Mr. Michaels has granted permission for the use of his voice.

“When they approached me about this, I was skeptical but obviously curious,” Mr. Michaels said in a statement released by the company. “Then I saw a demo that explained in detail what they had in mind. I said, ‘I’m in.’”

It raises a key question, reminiscent of Michaels' most famous Olympic call: Do NBCUniversal executives believe in miracles?

Since 1996, NBC has exclusively broadcast the Olympics in the United States, and the network has often found itself under intense public scrutiny for its coverage of the Games.

Handing over the keys to AI adds a new risk to the mix: AI-generated Al Michaels is almost guaranteed to garner interest given his novelty. And there have been no shortage of stories of embarrassing mistakes, yawns, and mildly alarming hallucinations as AI has become more widely available over the past 18 months.

Subscribers who want Peacock's daily highlights will be able to choose the Olympic events that interest them most and the type of highlights they want to see, such as viral clips, gold medals or knockout events.

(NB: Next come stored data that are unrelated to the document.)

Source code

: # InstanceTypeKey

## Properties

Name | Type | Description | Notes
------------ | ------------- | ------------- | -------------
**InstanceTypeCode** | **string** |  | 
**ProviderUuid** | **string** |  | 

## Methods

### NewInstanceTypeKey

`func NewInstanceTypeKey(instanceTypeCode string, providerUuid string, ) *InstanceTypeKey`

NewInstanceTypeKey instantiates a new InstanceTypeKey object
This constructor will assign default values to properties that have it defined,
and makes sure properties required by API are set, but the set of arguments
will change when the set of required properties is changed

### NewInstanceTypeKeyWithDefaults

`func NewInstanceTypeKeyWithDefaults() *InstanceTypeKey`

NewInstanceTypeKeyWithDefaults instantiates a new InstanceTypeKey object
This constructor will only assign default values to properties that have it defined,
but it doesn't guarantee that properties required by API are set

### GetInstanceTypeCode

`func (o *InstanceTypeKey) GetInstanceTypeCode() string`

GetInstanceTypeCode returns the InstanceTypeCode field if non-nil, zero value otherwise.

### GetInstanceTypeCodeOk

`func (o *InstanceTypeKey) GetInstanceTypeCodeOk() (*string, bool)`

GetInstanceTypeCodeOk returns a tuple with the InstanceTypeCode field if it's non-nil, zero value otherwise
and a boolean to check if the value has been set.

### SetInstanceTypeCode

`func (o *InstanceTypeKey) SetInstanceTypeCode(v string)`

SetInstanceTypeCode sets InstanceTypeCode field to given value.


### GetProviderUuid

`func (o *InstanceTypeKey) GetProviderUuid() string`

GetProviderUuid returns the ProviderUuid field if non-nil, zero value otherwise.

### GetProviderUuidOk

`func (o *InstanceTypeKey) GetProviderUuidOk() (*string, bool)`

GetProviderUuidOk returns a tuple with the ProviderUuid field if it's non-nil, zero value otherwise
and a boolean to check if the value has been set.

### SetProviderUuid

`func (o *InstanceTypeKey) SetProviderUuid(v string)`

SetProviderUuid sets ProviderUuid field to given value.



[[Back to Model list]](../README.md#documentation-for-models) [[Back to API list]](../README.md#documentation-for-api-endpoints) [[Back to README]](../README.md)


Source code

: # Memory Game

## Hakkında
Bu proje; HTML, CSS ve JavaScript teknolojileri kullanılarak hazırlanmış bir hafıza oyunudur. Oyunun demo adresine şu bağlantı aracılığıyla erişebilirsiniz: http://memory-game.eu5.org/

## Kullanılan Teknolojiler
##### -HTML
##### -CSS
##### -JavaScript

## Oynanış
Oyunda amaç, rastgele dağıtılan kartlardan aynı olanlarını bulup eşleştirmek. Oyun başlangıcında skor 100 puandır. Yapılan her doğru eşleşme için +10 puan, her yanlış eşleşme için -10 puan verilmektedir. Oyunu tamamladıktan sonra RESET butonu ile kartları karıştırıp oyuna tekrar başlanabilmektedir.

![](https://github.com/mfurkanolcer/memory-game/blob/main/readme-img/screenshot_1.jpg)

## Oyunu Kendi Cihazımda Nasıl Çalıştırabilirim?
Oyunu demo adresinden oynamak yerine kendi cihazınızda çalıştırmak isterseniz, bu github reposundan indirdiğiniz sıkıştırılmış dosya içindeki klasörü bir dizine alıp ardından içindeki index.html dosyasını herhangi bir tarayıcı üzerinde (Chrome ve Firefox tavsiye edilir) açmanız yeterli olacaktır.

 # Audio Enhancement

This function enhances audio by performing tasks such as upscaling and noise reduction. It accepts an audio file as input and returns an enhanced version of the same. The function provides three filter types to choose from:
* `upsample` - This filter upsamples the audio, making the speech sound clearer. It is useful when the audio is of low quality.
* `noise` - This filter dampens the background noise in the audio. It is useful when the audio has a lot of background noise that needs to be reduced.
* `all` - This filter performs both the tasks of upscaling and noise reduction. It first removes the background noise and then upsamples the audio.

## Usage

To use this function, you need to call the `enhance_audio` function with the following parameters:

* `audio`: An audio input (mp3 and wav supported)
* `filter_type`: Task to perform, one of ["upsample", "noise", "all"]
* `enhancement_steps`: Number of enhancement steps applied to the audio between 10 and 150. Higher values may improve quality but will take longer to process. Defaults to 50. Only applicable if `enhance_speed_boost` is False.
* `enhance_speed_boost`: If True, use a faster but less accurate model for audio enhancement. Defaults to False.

From there, Peacock's AI machines will go to work each evening, pulling out the most important moments and putting them together into a personalized, tidy package. Mr. Michaels' recreated voice will be broadcast on the reels. (Humans will perform quality checks on AI highlight reels.)

NBCUniversal officials said they expect seven million different variations of personalized highlights during games. The highlights will appear in the Peacock app for users who opt in.

Brian Roberts, president of Comcast, NBCUniversal's parent company, debuted the new Al Michaels clip during an AI-Al reveal event (officially called “Your Daily Olympic Recap on Peacock”).

The germ of the idea, Mr. Roberts said, came from a meeting months ago, when executives from Comcast and NBCUniversal said: “What could we do with AI? How can we leverage AI purely for fun and for good?”

After showing a demonstration, Mr. Roberts, he added, “we are committed to inventing, innovating and developing something better again and again.”

The Olympics come at a crucial time for NBCUniversal. Peacock lost nearly $3 billion last year and is far behind rivals like Netflix or Disney+ in terms of total subscribers. But the streaming service has seen strong subscriber growth over the past year and has leaned on sports to achieve that goal. In January, Peacock showed the first-ever stream-only National Football League playoff game.

The Olympics, which begin July 26, will provide an entirely different test. In addition to daytime and primetime broadcasts on NBC and a number of cable networks, Peacock will play a leading role in the company's Olympic coverage and will stream every Olympic event.

Kelly Campbell, Peacock’s president, called the new AI tool a “game-changing breakthrough” in an interview and said that if it works, it could soon populate the streaming platform in other ways — perhaps Andy Cohen’s AI rehiring Bravo shows, she said.

“This version, for me, I want to do for every sporting event and show that we have on Peacock,” he said. “This is something that really differentiates. We’re in a sea of ​​sameness and to have something that really sets you apart is really cool.”